Dub itself—and its flipside, roots reggae—is also ever-present at Outlook. Sound system heavyweights Jah Shaka, Channel One and Iration Steppas are regular performers. Younger generations of dub-inspired sound systems such as Sinai and Firmly Rooted are also increasingly powering their own stages at the festival, alongside bespoke audio providers like Neuron Audio, Void Acoustics and Danley Sound Labs. In short, Outlook Festival is a microcosm of the sounds, technologies, people, practices, values and ideas that make up contemporary UK bass culture. It’s a convergence of sub(bass) cultures where low-frequency fetishism is par for the course. The event is worthy of attention from a variety of scholarly perspectives, especially festival studies and electronic dance music culture (EDMC) research, as well as interdisciplinary inquiries into sonic materialism and sound systems, an emerging field that I loosely term “bass culture studies” (Mouraviev 2022).

This article reports on my fieldwork at the first Outlook Festival held in the UK, from 30 June to 3 July 2022 at Cholmondeley Castle Gardens, Cheshire. I will begin by introducing the festival’s history, exploring its musical programming and identity as a bass music event. I then turn to the preliminary findings from my research, drawing on interviews and first-person journal entries to consider the overriding narrative of the event: disappointing sound quality and strict noise control. What happens when the raison d’être of a bass festival—crowds submitting themselves to days of amplified sound below 50 Hz—is challenged by local residents and authorities?

A Brief History of Outlook Festival

Outlook was established by the aforementioned group of British event promoters who, together with the organisers of Garden Festival, ran their first collaborative event in Croatia in 2008. The first festival was in Petrčane, a small beach-front village near Zadar, with approximately 800 participants (Jenkins 2018). It featured DJs such as Digital Mystikz and Gilles Peterson and was successful enough that the group returned to organise another event in 2009. In 2010–13, Outlook quickly came into its own. The organisers expanded the scale of the event significantly, selling approximately 4,000 tickets in 2010 and 11,000 the following year (Jenkins 2018). The festival has since settled on average audience sizes of 10,000 to 15,000 and a duration of four days, with participants camping onsite or staying in local accommodation. Most performers are DJs; talks, workshops and film screenings are occasionally held; and “launch parties” are regularly hosted around the world to promote the festival, from the United States and Europe to South Asia and Australasia.

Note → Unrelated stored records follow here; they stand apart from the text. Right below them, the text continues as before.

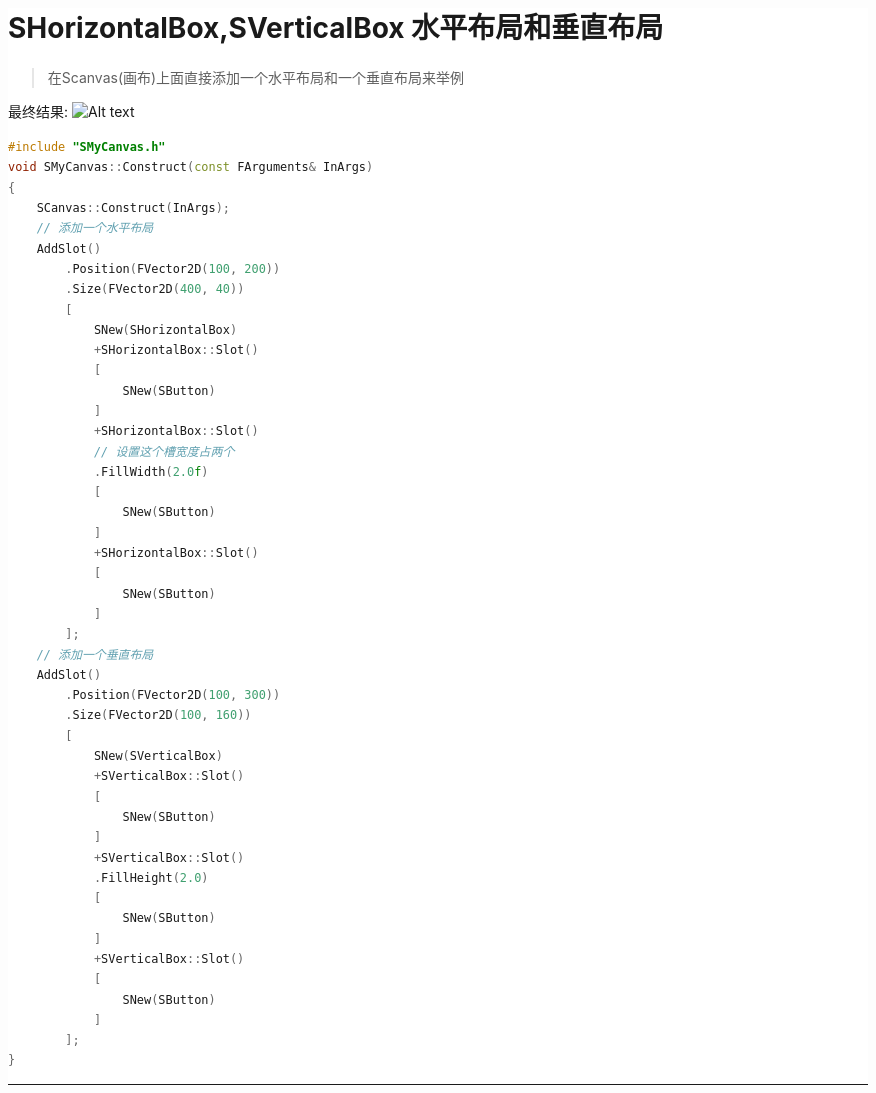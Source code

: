 # SHorizontalBox,SVerticalBox 水平布局和垂直布局
> 在Scanvas(画布)上面直接添加一个水平布局和一个垂直布局来举例

最终结果:
![Alt text](image.png)
```cpp
#include "SMyCanvas.h"
void SMyCanvas::Construct(const FArguments& InArgs)
{
	SCanvas::Construct(InArgs);
	// 添加一个水平布局
	AddSlot()
		.Position(FVector2D(100, 200))
		.Size(FVector2D(400, 40))
		[
			SNew(SHorizontalBox)
			+SHorizontalBox::Slot()
			[
				SNew(SButton)
			]
			+SHorizontalBox::Slot()
			// 设置这个槽宽度占两个
			.FillWidth(2.0f)
			[
				SNew(SButton)
			]
			+SHorizontalBox::Slot()
			[
				SNew(SButton)
			]
		];
	// 添加一个垂直布局
	AddSlot()
		.Position(FVector2D(100, 300))
		.Size(FVector2D(100, 160))
		[
			SNew(SVerticalBox)
			+SVerticalBox::Slot()
			[
				SNew(SButton)
			]
			+SVerticalBox::Slot()
			.FillHeight(2.0)
			[
				SNew(SButton)
			]
			+SVerticalBox::Slot()
			[
				SNew(SButton)
			]
		];
}
```

---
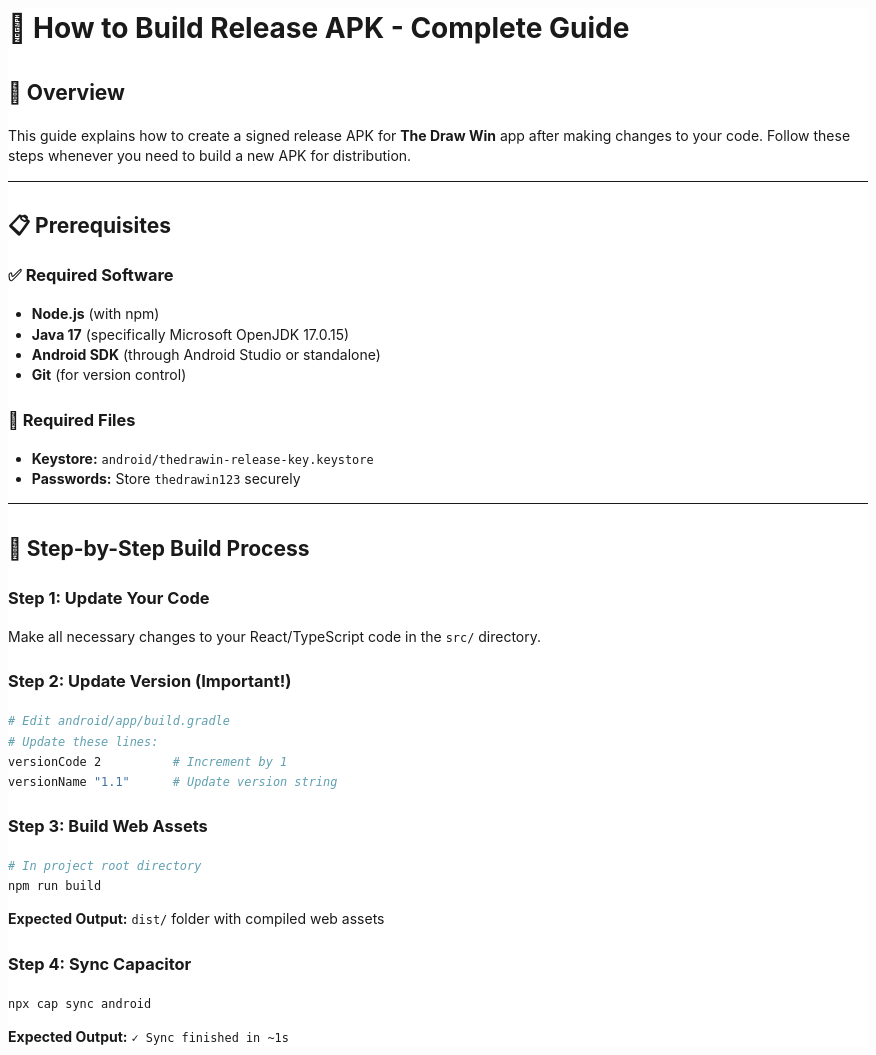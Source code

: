 # 🔨 How to Build Release APK - Complete Guide

## 🎯 Overview

This guide explains how to create a signed release APK for **The Draw Win** app after making changes to your code. Follow these steps whenever you need to build a new APK for distribution.

---

## 📋 Prerequisites

### ✅ **Required Software**
- **Node.js** (with npm)
- **Java 17** (specifically Microsoft OpenJDK 17.0.15)
- **Android SDK** (through Android Studio or standalone)
- **Git** (for version control)

### 📁 **Required Files**
- **Keystore:** `android/thedrawin-release-key.keystore`
- **Passwords:** Store `thedrawin123` securely

---

## 🚀 Step-by-Step Build Process

### **Step 1: Update Your Code**
Make all necessary changes to your React/TypeScript code in the `src/` directory.

### **Step 2: Update Version (Important!)**
```bash
# Edit android/app/build.gradle
# Update these lines:
versionCode 2          # Increment by 1
versionName "1.1"      # Update version string
```

### **Step 3: Build Web Assets**
```bash
# In project root directory
npm run build
```
**Expected Output:** `dist/` folder with compiled web assets

### **Step 4: Sync Capacitor**
```bash
npx cap sync android
```
**Expected Output:** `✓ Sync finished in ~1s`
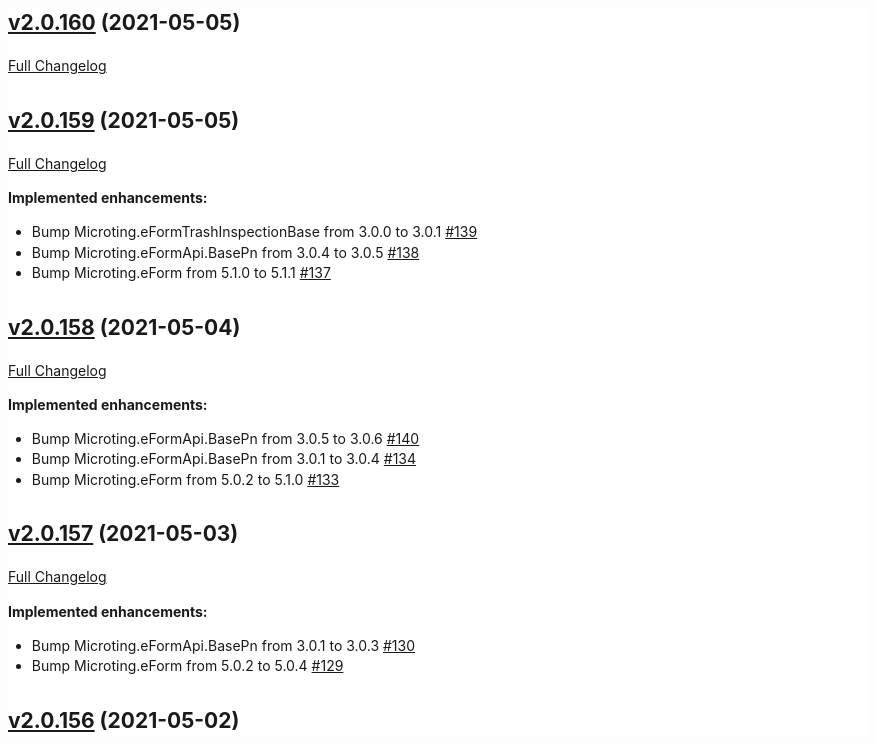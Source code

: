 ## [v2.0.160](https://github.com/microting/eform-angular-trashinspection-plugin/tree/v2.0.160) (2021-05-05)

[Full Changelog](https://github.com/microting/eform-angular-trashinspection-plugin/compare/v2.0.159...v2.0.160)

## [v2.0.159](https://github.com/microting/eform-angular-trashinspection-plugin/tree/v2.0.159) (2021-05-05)

[Full Changelog](https://github.com/microting/eform-angular-trashinspection-plugin/compare/v2.0.158...v2.0.159)

**Implemented enhancements:**

- Bump Microting.eFormTrashInspectionBase from 3.0.0 to 3.0.1 [\#139](https://github.com/microting/eform-angular-trashinspection-plugin/issues/139)
- Bump Microting.eFormApi.BasePn from 3.0.4 to 3.0.5 [\#138](https://github.com/microting/eform-angular-trashinspection-plugin/issues/138)
- Bump Microting.eForm from 5.1.0 to 5.1.1 [\#137](https://github.com/microting/eform-angular-trashinspection-plugin/issues/137)

## [v2.0.158](https://github.com/microting/eform-angular-trashinspection-plugin/tree/v2.0.158) (2021-05-04)

[Full Changelog](https://github.com/microting/eform-angular-trashinspection-plugin/compare/v2.0.157...v2.0.158)

**Implemented enhancements:**

- Bump Microting.eFormApi.BasePn from 3.0.5 to 3.0.6 [\#140](https://github.com/microting/eform-angular-trashinspection-plugin/issues/140)
- Bump Microting.eFormApi.BasePn from 3.0.1 to 3.0.4 [\#134](https://github.com/microting/eform-angular-trashinspection-plugin/issues/134)
- Bump Microting.eForm from 5.0.2 to 5.1.0 [\#133](https://github.com/microting/eform-angular-trashinspection-plugin/issues/133)

## [v2.0.157](https://github.com/microting/eform-angular-trashinspection-plugin/tree/v2.0.157) (2021-05-03)

[Full Changelog](https://github.com/microting/eform-angular-trashinspection-plugin/compare/v2.0.156...v2.0.157)

**Implemented enhancements:**

- Bump Microting.eFormApi.BasePn from 3.0.1 to 3.0.3 [\#130](https://github.com/microting/eform-angular-trashinspection-plugin/issues/130)
- Bump Microting.eForm from 5.0.2 to 5.0.4 [\#129](https://github.com/microting/eform-angular-trashinspection-plugin/issues/129)

## [v2.0.156](https://github.com/microting/eform-angular-trashinspection-plugin/tree/v2.0.156) (2021-05-02)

Musically, while the festival’s early emphasis on UK bass music has remained stable, its period of rapid growth in 2010–13 and beyond has seen many established artists invited as headline acts. This includes dub-reggae stars such as Barrington Levy and Damian Marley, hip-hop pioneer Grandmaster Flash, grime MCs Stormzy and Skepta and more recently neo-soul singer Jorja Smith. From 2013 to 2019, the festival also held an annual opening concert by “the Outlook Orchestra” featuring artists such as Lauryn Hill and re-orchestrated live renditions of hip-hop and reggae songs.[1]

Bass, Space and Place

Space and architecture are key to Outlook Festival’s identity. In 2010, the festival moved to a new site in Pula that would become an icon of the event: the nineteenth-century Fort Punta Christo, an abandoned naval base-turned-music venue. Known colloquially as The Fort, this structure was a strategic asset of the Austro-Hungarian Empire before falling into disuse and being largely abandoned until 1980 (Big Up Magazine 2012). Outlook’s organisers were able to clear old overgrowth and transform pockets of The Fort into multiple unique stages enclosed by ruins and stone walls, as well as a nearby beach stage (Jenkins 2018). Of these spaces, one of the most popular was The Moat, a tall and narrow passage built in a canal surrounding The Fort (figures 1 and 2).

Figure 1. The Moat, Fort Punta Christo. Before excavation. Photo credit: Indigo Burns (2010). Reproduced with permission.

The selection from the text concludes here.